Coming to terms with FaceSpace

The defining question for any CIO today is whether they allow their employees to access the latest, greatest hits of Web 2.0.

Chris Bronk is a research fellow at Rice University’s Baker Institute for Public Policy and an adjunct instructor of computer science at Rice. He previously served as a Foreign Service Officer and was assigned to the State Department’s Office of eDiplomacy.

The question I am hearing again and again from chief information officers inside and outside government lately is, “Do we need to do this anymore?”

One of the more vexing issues that the emergence of cloud computing and social media created is understanding how they will replace traditional information technologies that have been around for a decade or more. For instance: Is it time to switch to virtual storage? Can we let someone else host e-mail? The list goes on and on.

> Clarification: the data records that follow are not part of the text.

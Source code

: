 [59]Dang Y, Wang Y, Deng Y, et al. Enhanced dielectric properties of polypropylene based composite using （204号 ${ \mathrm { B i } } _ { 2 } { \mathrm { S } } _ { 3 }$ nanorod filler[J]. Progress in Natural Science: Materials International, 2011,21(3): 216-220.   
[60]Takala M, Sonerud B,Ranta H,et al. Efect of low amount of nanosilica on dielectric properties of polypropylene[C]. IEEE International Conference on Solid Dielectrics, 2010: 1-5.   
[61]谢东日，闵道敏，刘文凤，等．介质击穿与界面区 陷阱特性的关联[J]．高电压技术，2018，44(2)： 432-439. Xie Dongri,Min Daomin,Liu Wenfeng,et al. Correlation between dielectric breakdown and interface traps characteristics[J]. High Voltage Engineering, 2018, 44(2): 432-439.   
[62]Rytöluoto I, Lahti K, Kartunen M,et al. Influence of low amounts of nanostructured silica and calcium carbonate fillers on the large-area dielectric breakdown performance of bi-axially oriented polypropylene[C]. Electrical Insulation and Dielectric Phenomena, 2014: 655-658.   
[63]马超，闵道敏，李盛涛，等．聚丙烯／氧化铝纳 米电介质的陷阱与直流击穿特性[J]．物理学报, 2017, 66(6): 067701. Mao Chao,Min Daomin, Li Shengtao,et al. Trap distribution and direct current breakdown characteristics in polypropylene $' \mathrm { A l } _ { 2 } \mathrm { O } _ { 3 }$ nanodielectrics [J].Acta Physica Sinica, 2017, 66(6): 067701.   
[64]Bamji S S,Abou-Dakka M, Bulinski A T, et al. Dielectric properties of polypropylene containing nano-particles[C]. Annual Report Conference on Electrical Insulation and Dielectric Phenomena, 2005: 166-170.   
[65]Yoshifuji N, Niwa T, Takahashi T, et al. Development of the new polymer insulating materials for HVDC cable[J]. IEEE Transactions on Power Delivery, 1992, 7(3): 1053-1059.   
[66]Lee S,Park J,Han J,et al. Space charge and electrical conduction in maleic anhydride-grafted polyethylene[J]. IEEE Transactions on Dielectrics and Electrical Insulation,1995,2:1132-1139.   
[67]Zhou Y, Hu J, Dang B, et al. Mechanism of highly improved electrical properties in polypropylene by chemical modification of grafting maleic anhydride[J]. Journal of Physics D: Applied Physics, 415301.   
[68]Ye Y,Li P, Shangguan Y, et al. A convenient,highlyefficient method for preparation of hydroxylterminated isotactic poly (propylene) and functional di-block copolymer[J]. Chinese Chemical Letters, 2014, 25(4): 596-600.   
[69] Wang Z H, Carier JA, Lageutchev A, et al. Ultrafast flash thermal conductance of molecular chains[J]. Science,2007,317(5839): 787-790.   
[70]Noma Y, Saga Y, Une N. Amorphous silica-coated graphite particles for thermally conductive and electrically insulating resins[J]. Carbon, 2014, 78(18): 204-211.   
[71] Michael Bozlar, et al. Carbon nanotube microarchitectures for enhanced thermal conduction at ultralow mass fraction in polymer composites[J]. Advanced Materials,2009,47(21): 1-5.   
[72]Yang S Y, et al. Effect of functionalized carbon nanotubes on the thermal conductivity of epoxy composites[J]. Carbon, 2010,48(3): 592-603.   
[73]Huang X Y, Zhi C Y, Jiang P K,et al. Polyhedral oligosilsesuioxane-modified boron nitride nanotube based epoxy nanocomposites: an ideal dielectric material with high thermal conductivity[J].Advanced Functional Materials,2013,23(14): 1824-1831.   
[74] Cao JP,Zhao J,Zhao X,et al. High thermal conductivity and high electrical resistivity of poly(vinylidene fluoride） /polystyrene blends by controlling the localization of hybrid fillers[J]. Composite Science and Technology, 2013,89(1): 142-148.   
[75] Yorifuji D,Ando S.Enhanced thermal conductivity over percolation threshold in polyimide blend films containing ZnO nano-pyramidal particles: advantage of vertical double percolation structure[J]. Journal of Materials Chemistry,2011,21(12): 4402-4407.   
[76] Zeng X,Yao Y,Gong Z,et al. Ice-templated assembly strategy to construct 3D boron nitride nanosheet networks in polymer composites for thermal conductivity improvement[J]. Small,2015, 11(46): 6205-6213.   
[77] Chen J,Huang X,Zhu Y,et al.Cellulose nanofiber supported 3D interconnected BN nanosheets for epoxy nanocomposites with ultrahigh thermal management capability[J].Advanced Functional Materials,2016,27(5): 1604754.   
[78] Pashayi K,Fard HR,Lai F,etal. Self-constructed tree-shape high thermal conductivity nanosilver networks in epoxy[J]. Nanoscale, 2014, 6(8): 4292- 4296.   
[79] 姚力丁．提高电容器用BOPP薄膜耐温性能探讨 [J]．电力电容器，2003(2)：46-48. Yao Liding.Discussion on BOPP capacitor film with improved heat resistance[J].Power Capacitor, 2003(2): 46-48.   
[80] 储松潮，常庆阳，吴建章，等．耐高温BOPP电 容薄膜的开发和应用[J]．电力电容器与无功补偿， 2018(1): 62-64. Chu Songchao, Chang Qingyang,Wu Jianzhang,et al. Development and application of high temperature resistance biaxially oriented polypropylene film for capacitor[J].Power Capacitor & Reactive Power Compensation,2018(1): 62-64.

These can be hard questions, but they center on whether agencies can shut off some servers on their premises and flip on others somewhere else. But what of the opposite — bringing services out of the cloud and inside the organization? While the dust is still settling at the Pentagon about whether military personnel can access Facebook, send tweets via Twitter or watch YouTube videos at work, the defining question for any CIO today is whether to allow employees to access the latest, greatest hits of Web 2.0 from work computers. Some deny access and some don’t.

The prohibitions probably won’t last. Enlightened organizations have already embraced internal- and external-facing blogs, wikis and other participatory Web technologies. At the Homeland Security Department, Secretary Janet Napolitano has her subalterns posting on The Blog@Homeland Security and participating in dialogue about border issues on ning.com. DHS has evolved from doing public relations to full-blown civic engagement. Ideas are flowing in and out of the agency. This is exactly the sort of thing that federal CIO Vivek Kundra has been asking for: a window into government for citizens.

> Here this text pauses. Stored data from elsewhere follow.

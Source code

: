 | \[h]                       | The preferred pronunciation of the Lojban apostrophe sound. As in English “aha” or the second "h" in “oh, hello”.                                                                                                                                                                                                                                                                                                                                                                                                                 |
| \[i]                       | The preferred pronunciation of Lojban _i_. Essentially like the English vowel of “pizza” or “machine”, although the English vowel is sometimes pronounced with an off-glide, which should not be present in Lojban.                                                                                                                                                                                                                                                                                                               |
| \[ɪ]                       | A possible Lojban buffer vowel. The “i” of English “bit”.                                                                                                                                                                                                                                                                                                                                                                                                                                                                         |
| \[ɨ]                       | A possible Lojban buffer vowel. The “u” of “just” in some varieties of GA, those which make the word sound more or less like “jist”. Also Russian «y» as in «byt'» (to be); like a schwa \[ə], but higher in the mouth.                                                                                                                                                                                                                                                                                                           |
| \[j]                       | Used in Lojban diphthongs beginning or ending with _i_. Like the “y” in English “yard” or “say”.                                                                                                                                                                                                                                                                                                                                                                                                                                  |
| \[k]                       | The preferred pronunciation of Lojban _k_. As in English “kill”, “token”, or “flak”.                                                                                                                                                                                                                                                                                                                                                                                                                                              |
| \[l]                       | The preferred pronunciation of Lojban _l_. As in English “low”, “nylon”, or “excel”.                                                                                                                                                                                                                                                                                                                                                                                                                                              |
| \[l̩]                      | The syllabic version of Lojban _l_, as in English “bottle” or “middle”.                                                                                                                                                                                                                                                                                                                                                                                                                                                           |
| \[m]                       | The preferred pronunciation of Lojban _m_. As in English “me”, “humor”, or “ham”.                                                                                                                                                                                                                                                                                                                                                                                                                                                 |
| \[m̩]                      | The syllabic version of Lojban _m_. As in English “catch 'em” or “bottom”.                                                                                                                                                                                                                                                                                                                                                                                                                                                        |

But what about the “F” word — Facebook? DHS isn’t on it, but the FBI, Navy and State Department have posted official fan pages. Many employees throughout government have personal pages on Facebook, including more than half of the members of my State Department A-100 orientation course. Facebook does what it does — connect people — very well. But the content belongs to Facebook, not its users or the U.S. government, and that makes people nervous. So government agencies are left to wonder whether to construct in-house social networks. The discussions on how to build them are almost as funny as watching Liz Lemon and Jack Donaghy trying to make sense of YouFace on "30 Rock."

Just tromping out and building an internal social media site for every agency isn’t a good bet — and it’s wasteful. Why? The technology of social networking is evolving at frightening speed. Awkward proof: the intelligence community’s unacknowledged social media tool holds the painfully retro title A-Space. Question: Is anybody still logging on to MySpace? Although social networking for the intell people needs to be bunkered away in the classified domain, what about everybody else? Does every agency need to build its own FaceSpace?

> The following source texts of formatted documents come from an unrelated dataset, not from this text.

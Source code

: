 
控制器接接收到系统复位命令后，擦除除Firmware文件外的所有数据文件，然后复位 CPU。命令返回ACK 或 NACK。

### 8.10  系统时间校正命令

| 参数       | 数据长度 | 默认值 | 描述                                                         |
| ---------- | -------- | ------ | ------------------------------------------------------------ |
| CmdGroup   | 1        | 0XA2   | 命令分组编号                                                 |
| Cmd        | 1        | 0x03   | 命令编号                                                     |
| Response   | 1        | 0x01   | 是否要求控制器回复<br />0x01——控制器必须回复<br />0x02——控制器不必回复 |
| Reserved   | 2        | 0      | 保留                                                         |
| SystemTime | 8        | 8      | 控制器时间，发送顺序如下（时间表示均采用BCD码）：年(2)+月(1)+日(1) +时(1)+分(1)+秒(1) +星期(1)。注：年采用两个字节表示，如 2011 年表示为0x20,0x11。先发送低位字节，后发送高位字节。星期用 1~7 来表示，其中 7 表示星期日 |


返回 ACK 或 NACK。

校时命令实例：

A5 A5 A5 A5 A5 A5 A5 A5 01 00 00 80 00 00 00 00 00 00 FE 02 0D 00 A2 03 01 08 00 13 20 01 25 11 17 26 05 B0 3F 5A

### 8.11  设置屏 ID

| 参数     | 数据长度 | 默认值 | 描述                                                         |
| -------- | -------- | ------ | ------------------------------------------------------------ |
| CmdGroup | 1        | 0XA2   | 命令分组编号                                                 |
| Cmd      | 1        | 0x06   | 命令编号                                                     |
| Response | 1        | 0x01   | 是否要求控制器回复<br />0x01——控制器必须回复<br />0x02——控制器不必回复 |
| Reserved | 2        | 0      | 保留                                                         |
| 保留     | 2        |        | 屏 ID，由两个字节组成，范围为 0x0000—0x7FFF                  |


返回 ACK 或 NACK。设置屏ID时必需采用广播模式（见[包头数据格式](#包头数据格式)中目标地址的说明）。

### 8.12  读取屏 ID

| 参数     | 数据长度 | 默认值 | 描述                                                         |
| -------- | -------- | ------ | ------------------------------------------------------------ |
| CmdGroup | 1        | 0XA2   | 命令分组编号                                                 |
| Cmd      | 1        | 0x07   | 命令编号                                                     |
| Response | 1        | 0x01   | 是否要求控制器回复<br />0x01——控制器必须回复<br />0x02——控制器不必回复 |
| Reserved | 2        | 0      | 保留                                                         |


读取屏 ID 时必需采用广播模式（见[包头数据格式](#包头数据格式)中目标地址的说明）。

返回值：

My answer is: probably not. But if you do, you’d better have a reason slightly better than "it seems like a good idea." More convincing is to merge the concepts of social networking with existing agency portals. That is what NASA has done with Spacebook, an employee intranet that features user profiles, group collaboration spaces and social bookmarking. With it, NASA has created a portal that connects people, ideas, documents and, thanks to a Craigslist-like component, perhaps the coolest unwanted clutter to be found this side of the universe.